*** Opening of PROVIDED ENTRIES ***
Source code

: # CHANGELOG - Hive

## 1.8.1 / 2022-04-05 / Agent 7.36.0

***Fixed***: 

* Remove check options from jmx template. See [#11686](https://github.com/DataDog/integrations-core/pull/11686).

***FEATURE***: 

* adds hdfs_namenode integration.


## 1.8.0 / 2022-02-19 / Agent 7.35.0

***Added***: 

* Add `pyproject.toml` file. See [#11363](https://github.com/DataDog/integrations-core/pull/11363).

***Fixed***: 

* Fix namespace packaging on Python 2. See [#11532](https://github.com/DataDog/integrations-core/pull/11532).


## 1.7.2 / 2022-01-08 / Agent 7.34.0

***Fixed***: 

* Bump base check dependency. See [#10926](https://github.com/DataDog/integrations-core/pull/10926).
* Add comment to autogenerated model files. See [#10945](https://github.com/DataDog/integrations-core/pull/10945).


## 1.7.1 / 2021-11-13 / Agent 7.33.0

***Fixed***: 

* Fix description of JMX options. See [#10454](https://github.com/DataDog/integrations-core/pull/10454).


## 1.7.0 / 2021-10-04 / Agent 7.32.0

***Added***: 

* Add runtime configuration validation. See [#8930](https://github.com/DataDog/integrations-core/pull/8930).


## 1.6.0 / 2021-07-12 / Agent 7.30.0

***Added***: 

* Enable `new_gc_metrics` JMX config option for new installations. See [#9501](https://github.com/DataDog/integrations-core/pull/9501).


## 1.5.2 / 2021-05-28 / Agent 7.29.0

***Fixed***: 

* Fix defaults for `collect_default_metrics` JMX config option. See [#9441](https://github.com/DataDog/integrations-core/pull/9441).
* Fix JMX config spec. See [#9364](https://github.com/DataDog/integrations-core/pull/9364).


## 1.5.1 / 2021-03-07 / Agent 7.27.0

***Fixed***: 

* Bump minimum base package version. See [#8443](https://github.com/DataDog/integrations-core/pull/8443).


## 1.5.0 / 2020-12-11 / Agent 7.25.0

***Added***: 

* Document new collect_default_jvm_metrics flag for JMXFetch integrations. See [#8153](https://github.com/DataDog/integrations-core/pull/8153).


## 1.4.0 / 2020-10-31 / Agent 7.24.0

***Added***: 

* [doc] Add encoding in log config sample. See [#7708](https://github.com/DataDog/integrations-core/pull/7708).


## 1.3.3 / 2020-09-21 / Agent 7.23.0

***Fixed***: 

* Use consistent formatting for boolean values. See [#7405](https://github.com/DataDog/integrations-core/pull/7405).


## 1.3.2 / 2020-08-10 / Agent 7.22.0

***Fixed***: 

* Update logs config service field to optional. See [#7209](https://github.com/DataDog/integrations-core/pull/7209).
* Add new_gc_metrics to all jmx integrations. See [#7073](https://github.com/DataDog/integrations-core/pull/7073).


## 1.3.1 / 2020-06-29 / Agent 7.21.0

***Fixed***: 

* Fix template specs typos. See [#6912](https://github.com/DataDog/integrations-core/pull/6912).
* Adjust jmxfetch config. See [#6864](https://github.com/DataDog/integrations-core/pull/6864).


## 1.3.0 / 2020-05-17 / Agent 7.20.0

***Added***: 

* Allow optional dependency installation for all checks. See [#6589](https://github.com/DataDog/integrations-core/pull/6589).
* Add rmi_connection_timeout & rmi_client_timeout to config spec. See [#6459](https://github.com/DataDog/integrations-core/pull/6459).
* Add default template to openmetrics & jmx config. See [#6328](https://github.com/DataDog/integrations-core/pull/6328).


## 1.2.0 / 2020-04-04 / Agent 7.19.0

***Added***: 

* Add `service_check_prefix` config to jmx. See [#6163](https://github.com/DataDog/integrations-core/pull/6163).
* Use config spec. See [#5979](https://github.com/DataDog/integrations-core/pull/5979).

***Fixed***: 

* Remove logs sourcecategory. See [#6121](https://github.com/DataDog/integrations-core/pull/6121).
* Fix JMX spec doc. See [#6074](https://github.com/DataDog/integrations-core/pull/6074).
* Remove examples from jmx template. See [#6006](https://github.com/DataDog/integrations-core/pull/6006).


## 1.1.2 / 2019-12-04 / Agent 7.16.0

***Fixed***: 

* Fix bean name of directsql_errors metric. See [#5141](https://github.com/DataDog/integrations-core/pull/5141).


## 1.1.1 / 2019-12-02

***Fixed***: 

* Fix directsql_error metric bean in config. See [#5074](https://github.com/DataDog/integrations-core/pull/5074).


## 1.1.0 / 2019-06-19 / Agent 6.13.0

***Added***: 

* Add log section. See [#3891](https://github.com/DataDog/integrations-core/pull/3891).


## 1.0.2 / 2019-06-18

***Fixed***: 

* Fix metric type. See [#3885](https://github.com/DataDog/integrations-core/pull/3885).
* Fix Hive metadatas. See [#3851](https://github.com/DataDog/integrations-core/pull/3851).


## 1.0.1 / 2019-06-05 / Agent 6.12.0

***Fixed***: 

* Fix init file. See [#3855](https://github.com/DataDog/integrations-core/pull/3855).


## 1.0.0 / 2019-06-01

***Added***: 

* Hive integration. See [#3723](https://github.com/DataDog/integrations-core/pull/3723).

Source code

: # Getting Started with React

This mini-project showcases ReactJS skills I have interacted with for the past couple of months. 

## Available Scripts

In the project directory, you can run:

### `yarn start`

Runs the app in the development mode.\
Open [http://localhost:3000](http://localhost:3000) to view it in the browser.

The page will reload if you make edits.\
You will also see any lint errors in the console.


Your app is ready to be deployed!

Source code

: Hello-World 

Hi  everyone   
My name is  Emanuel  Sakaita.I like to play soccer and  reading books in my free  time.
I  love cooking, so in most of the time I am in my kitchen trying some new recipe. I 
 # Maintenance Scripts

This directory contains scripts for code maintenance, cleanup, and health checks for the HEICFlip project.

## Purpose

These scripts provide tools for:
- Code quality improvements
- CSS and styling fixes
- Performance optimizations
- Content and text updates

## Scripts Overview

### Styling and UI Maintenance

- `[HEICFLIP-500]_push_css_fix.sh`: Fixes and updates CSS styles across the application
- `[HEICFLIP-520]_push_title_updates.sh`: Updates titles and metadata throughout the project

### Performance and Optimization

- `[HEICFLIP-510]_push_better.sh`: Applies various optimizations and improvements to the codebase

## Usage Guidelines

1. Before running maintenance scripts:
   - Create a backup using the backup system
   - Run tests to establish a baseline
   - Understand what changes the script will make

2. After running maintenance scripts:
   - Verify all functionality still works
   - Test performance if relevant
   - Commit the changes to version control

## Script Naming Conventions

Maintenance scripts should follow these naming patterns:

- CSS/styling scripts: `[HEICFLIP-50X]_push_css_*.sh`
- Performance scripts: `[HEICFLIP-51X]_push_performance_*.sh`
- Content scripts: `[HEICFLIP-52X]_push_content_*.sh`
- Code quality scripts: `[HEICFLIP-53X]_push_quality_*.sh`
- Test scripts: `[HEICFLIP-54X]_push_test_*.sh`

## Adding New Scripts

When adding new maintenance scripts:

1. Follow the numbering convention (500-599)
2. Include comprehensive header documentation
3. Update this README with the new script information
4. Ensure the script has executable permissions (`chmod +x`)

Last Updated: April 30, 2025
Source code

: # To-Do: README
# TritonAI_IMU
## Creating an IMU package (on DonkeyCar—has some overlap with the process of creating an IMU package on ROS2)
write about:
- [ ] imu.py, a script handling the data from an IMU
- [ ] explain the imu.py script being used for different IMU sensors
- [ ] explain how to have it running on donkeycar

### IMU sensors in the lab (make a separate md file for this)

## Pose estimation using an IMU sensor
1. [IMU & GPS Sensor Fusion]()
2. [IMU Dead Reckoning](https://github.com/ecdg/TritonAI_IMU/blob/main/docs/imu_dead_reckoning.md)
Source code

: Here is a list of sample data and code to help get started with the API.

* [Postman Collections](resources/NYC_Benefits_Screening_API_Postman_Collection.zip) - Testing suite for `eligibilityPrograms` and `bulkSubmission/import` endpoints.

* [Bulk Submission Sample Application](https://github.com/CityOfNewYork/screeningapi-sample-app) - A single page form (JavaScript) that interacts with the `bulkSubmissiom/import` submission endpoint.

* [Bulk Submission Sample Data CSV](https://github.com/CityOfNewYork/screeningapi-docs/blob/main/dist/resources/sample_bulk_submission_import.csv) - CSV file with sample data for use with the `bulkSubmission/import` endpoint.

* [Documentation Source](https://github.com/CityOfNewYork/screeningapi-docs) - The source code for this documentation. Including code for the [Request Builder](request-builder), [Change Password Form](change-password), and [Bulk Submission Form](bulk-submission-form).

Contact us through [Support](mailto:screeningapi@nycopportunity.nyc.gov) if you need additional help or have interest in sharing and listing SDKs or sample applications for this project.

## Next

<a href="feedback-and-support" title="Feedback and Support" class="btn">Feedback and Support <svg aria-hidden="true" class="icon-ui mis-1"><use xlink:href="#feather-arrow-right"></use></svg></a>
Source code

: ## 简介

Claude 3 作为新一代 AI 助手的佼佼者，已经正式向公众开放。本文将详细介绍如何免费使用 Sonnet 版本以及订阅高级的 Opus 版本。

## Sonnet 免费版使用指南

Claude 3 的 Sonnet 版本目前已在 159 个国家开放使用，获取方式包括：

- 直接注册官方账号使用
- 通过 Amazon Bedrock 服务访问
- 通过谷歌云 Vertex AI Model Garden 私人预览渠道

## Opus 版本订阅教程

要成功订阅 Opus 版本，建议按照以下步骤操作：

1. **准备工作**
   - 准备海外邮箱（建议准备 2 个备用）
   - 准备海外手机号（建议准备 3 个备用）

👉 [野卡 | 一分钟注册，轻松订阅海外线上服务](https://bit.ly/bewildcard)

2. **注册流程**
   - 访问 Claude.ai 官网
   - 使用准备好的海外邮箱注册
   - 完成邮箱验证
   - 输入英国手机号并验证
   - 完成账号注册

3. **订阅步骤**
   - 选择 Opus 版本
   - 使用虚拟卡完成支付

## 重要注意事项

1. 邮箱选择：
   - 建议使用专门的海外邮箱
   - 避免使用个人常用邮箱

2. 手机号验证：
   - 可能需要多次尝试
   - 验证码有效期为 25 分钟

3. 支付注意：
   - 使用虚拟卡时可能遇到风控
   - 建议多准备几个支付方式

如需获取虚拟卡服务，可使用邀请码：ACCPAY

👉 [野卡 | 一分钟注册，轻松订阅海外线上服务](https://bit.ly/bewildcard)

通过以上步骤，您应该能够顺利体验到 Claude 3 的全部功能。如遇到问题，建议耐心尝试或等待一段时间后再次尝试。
*** Close of PROVIDED ENTRIES ***
From the data above, reproduce word for word the lines running from the line with "## 1.7.0 / 2021-10-04 / Agent 7.32.0" to the line with "## 1.5.2 / 2021-05-28 / Agent 7.29.0", ends included.

→ **ANSWER TO THE PROBLEM**:
## 1.7.0 / 2021-10-04 / Agent 7.32.0

***Added***: 

* Add runtime configuration validation. See [#8930](https://github.com/DataDog/integrations-core/pull/8930).


## 1.6.0 / 2021-07-12 / Agent 7.30.0

***Added***: 

* Enable `new_gc_metrics` JMX config option for new installations. See [#9501](https://github.com/DataDog/integrations-core/pull/9501).


## 1.5.2 / 2021-05-28 / Agent 7.29.0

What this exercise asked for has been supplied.